PROMPT:
Copy all the entries word for word, but omit the pictures.

(Collected data)

════════════════

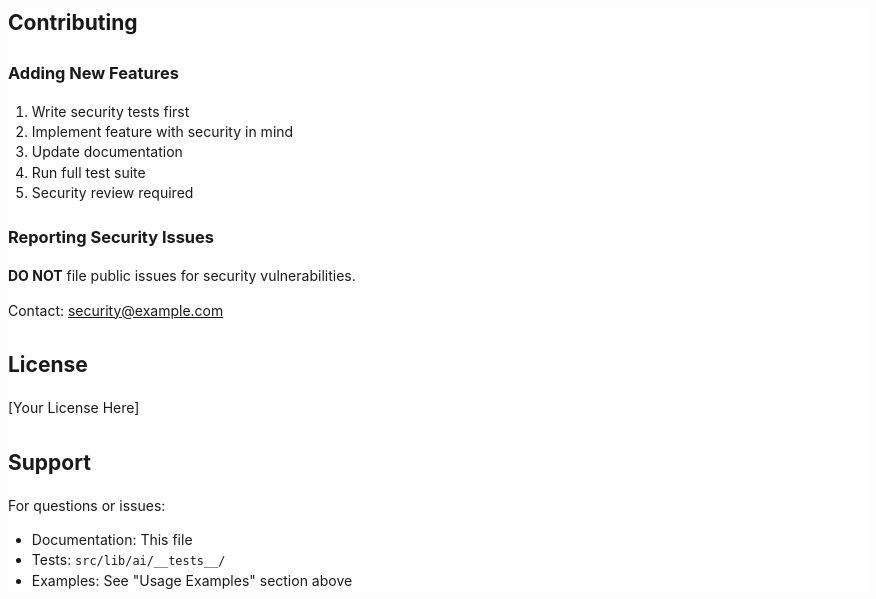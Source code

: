 ## Contributing

### Adding New Features

1. Write security tests first
2. Implement feature with security in mind
3. Update documentation
4. Run full test suite
5. Security review required

### Reporting Security Issues

**DO NOT** file public issues for security vulnerabilities.

Contact: security@example.com

## License

[Your License Here]

## Support

For questions or issues:
- Documentation: This file
- Tests: `src/lib/ai/__tests__/`
- Examples: See "Usage Examples" section above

════════════════

SOLVED EXERCISE:
Source code

: ## Contributing

### Adding New Features

1. Write security tests first
2. Implement feature with security in mind
3. Update documentation
4. Run full test suite
5. Security review required

### Reporting Security Issues

**DO NOT** file public issues for security vulnerabilities.

Contact: security@example.com

## License

[Your License Here]

## Support

For questions or issues:
- Documentation: This file
- Tests: `src/lib/ai/__tests__/`
- Examples: See "Usage Examples" section above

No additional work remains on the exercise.